FANCL (FA complementation group L) encodes the catalytic E3 ubiquitin ligase subunit of the Fanconi anemia (FA) core complex. As the key catalytic component, FANCL is essential for monoubiquitinating FANCD2 and FANCI, the central activation steps in the FA DNA damage response pathway. Biallelic mutations in FANCL cause Fanconi Anemia type L, characterized by bone marrow failure, congenital abnormalities, and predisposition to cancer.

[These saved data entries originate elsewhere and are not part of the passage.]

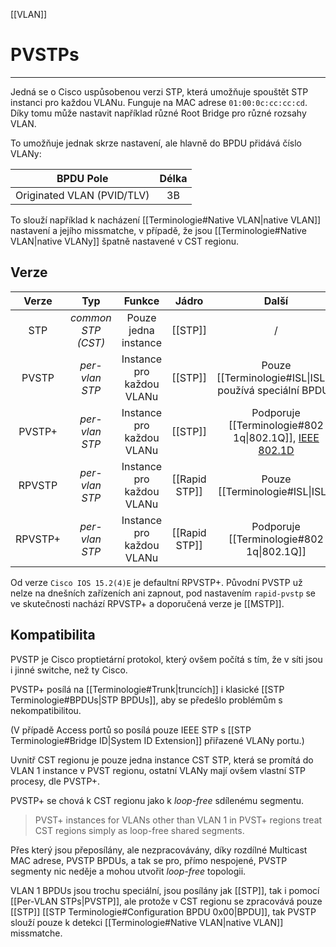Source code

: [[VLAN]]
# PVSTPs
---

Jedná se o Cisco uspůsobenou verzi STP, která umožňuje spouštět STP instanci pro každou VLANu.
Funguje na MAC adrese `01:00:0c:cc:cc:cd`.
Díky tomu může nastavit například různé Root Bridge pro různé rozsahy VLAN.

To umožňuje jednak skrze nastavení, ale hlavně do BPDU přidává číslo VLANy:

|**BPDU Pole**|**Délka**|
|:----:|:----:|
| Originated VLAN (PVID/TLV) | 3B |

To slouží například k nacházení [[Terminologie#Native VLAN|native VLAN]] nastavení a jejího missmatche, v případě, že jsou [[Terminologie#Native VLAN|native VLANy]] špatně nastavené v CST regionu.


## Verze

|**Verze**|**Typ**|**Funkce**|**Jádro**|**Další**|
|:-:|:-:|:-:|:-:|:-:|
|STP|*common STP (CST)*|Pouze jedna instance|[[STP]]|/|
|PVSTP|*per-vlan STP*| Instance pro každou VLANu|[[STP]]|Pouze [[Terminologie#ISL\|ISL]], používá speciální BPDUs|
|PVSTP+|*per-vlan STP*|Instance pro každou VLANu|[[STP]]|Podporuje [[Terminologie#802 1q\|802.1Q]], [IEEE 802.1D](https://en.wikipedia.org/wiki/IEEE_802.1D)|
|RPVSTP|*per-vlan STP*| Instance pro každou VLANu|[[Rapid STP]]|Pouze [[Terminologie#ISL\|ISL]]|
|RPVSTP+|*per-vlan STP*|Instance pro každou VLANu|[[Rapid STP]]|Podporuje [[Terminologie#802 1q\|802.1Q]]|

Od verze `Cisco IOS 15.2(4)E` je defaultní RPVSTP+.
Původní PVSTP už nelze na dnešních zařízeních ani zapnout, pod nastavením `rapid-pvstp` se ve skutečnosti nachází RPVSTP+ a doporučená verze je [[MSTP]].

## Kompatibilita

PVSTP je Cisco proptietární protokol, který ovšem počítá s tím, že v síti jsou i jinné switche, než ty Cisco.

PVSTP+ posílá na [[Terminologie#Trunk|truncích]] i klasické [[STP Terminologie#BPDUs|STP BPDUs]], aby se předešlo problémům s nekompatibilitou.

(V případě Access portů so posílá pouze IEEE STP s [[STP Terminologie#Bridge ID|System ID Extension]] přiřazené VLANy portu.)

Uvnitř CST regionu je pouze jedna instance CST STP, která se promítá do VLAN 1 instance v PVST regionu, ostatní VLANy mají ovšem vlastní STP procesy, dle PVSTP+.

PVSTP+ se chová k CST regionu jako k *loop-free* sdílenému segmentu.
> PVST+ instances for VLANs other than VLAN 1 in PVST+ regions treat CST regions simply as loop-free shared segments.

Přes který jsou přeposílány, ale nezpracovávány, díky rozdílné Multicast MAC adrese, PVSTP BPDUs, a tak se pro, přímo nespojené, PVSTP segmenty nic neděje a mohou utvořit *loop-free* topologii.

VLAN 1 BPDUs jsou trochu speciální, jsou posílány jak [[STP]], tak i pomocí [[Per-VLAN STPs|PVSTP]], ale protože v CST regionu se zpracovává pouze [[STP]] [[STP Terminologie#Configuration BPDU 0x00|BPDU]], tak PVSTP slouží pouze k detekci [[Terminologie#Native VLAN|native VLAN]] missmatche.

FANCL (FA complementation group L) encodes the catalytic E3 ubiquitin ligase subunit of the Fanconi anemia (FA) core complex. As the key catalytic component, FANCL is essential for monoubiquitinating FANCD2 and FANCI, the central activation steps in the FA DNA damage response pathway. Biallelic mutations in FANCL cause Fanconi Anemia type L, characterized by bone marrow failure, congenital abnormalities, and predisposition to cancer.
Introduction
The FANCL gene is located on chromosome 2p16.3 and encodes a protein of 380 amino acids. It functions as the E3 ubiquitin ligase within the FA core complex, a multiprotein assembly essential for DNA interstrand crosslink (ICL) repair. The FA pathway is crucial for maintaining genomic stability, and defects in this pathway lead to Fanconi anemia, a rare autosomal recessive disorder characterized by progressive bone marrow failure, developmental abnormalities, and high cancer risk.
Function
FANCL is the catalytic E3 ubiquitin ligase subunit of the Fanconi anemia (FA) core complex. It is responsible for the monoubiquitination of FANCD2 and FANCI, which is the key activation step in the FA DNA repair pathway.
FA Core Complex: Catalytic subunit of the FA core E3 ligase
DNA Damage Response: Activates FA pathway in response to DNA damage
ICL Repair: Essential for interstrand crosslink repair
Disease Associations
Fanconi Anemia: Biallelic FANCL mutations cause FA type L
Breast Cancer: Heterozygous variants may increase risk
Aplastic Anemia: Bone marrow failure in FA
Expression
FANCL is expressed in most tissues:
High in testis, bone marrow
Moderate in brain, breast
Key Publications
[Meetei et al., FANCL is the E3 ligase (2004)](https://doi.org/10.1038/nm1089)
[Alpi et al., FANCL structure and function (2007)](https://doi.org/10.1074/jbc.M7035)
[Zhang & Walter, FA pathway activation (2008)](https://doi.org/10.1016/j.tibs.2008.09.005)
Background
The study of Fancl Gene has evolved significantly over the past decades. Research in this area has revealed important insights into the underlying mechanisms of neurodegeneration and continues to drive therapeutic development.
Historical context and key discoveries in this field have shaped our current understanding and will continue to guide future research directions.